Most of the observed increase in global average temperatures since the mid-20th century is very likely due to the observed increase in anthropogenic GHG concentrations.

In The Smoking Gun At Darwin Zero Willis Eschenback examines temperature records at Darwin, North Australia. He looks

at what happens when the GHCN removes the “in-homogeneities” to “adjust” the data. Of the five raw datasets, the GHCN discards two, . . . The three remaining records are first “homogenized” and then averaged to give the “GHCN Adjusted” temperature record for Darwin.
To my great surprise, here’s what I found. To explain the full effect, I am showing this with both datasets starting at the same point (rather than ending at the same point as they are often shown).

Figure 7. GHCN homogeneity adjustments to Darwin Airport combined record

YIKES! Before getting homogenized, temperatures in Darwin were falling at 0.7 Celcius per century … but after the homogenization, they were warming at 1.2 Celcius per century. And the adjustment that they made was over two degrees per century … when those guys “adjust”, they don’t mess around. And the adjustment is an odd shape, with the adjustment first going stepwise, then climbing roughly to stop at 2.4C. . . .


Figure 8 Darwin Zero Homogeneity Adjustments. Black line shows amount and timing of adjustments.

Yikes again, double yikes! What on earth justifies that adjustment? How can they do that? We have five different records covering Darwin from 1941 on. They all agree almost exactly. Why adjust them at all? They’ve just added a huge artificial totally imaginary trend to the last half of the raw data! Now it looks like the IPCC diagram in Figure 1, all right … but a six degree per century trend? And in the shape of a regular stepped pyramid climbing to heaven? What’s up with that?

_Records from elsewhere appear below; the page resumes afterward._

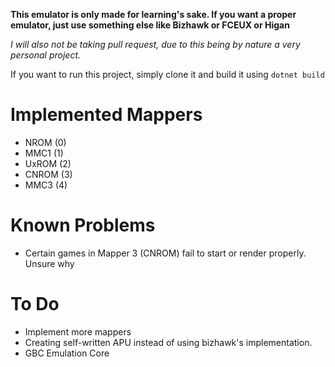 **This emulator is only made for learning's sake. If you want a proper emulator, just use something else like Bizhawk or FCEUX or Higan**

*I will also not be taking pull request, due to this being by nature a very personal project.*

If you want to run this project, simply clone it and build it using `dotnet build`


# Implemented Mappers
- NROM (0)
- MMC1 (1)
- UxROM (2)
- CNROM (3)
- MMC3 (4)

# Known Problems
- Certain games in Mapper 3 (CNROM) fail to start or render properly. Unsure why

# To Do
- Implement more mappers
- Creating self-written APU instead of using bizhawk's implementation.
- GBC Emulation Core
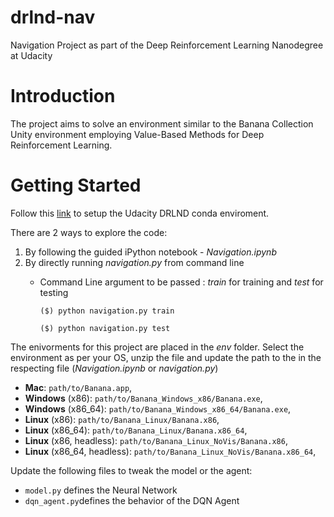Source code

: # drlnd-nav
Navigation Project as part of the Deep Reinforcement Learning Nanodegree at Udacity

# Introduction
The project aims to solve an environment similar to the Banana Collection Unity environment employing Value-Based Methods for Deep Reinforcement Learning.

# Getting Started
Follow this [link](https://github.com/udacity/deep-reinforcement-learning#dependencies) to setup the Udacity DRLND conda enviroment.

There are 2 ways to explore the code:
1. By following the guided iPython notebook - _Navigation.ipynb_
2. By directly running _navigation.py_ from command line
   * Command Line argument to be passed : _train_ for training and _test_ for testing
   
       `($) python navigation.py train`
   
       `($) python navigation.py test`
   
The enivorments for this project are placed in the _env_ folder. Select the environment as per your OS, unzip the file and update the path to the in the respecting file (_Navigation.ipynb_ or _navigation.py_)    

- **Mac**: `path/to/Banana.app`,
- **Windows** (x86): `path/to/Banana_Windows_x86/Banana.exe`,
- **Windows** (x86_64): `path/to/Banana_Windows_x86_64/Banana.exe`,
- **Linux** (x86): `path/to/Banana_Linux/Banana.x86`,
- **Linux** (x86_64): `path/to/Banana_Linux/Banana.x86_64`,
- **Linux** (x86, headless): `path/to/Banana_Linux_NoVis/Banana.x86`,
- **Linux** (x86_64, headless): `path/to/Banana_Linux_NoVis/Banana.x86_64`,

Update the following files to tweak the model or the agent:
- `model.py` defines the Neural Network
- `dqn_agent.py`defines the behavior of the DQN Agent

Those, dear friends, are the clumsy fingerprints of someone messing with the data Egyptian style … they are indisputable evidence that the “homogenized” data has been changed to fit someone’s preconceptions about whether the earth is warming.. . .

And with the Latin saying “Falsus in unum, falsus in omis” (false in one, false in all) as our guide, until all of the station “adjustments” are examined, adjustments of CRU, GHCN, and GISS alike, we can’t trust anyone using homogenized numbers. . . .

Do you agree with Eschenback in attributing to humans these differences in reported temperatures? Can such “adjustments” be reliably distinguished from natural variations such as those due to Figure 3 Glacial fluctuations, Temperature & PDO

See Easterbrook's presentations onglobal warming including his predictions of global cooling and warming . See also Matt Vooro on AMO and PDO- The Real Climate Makers In United States?

So what say you? Can anthropogenic influence be detected in temperature records or can these variations be considered as natural? Can such data be depended on to make public policy decisions for trillion dollar investments?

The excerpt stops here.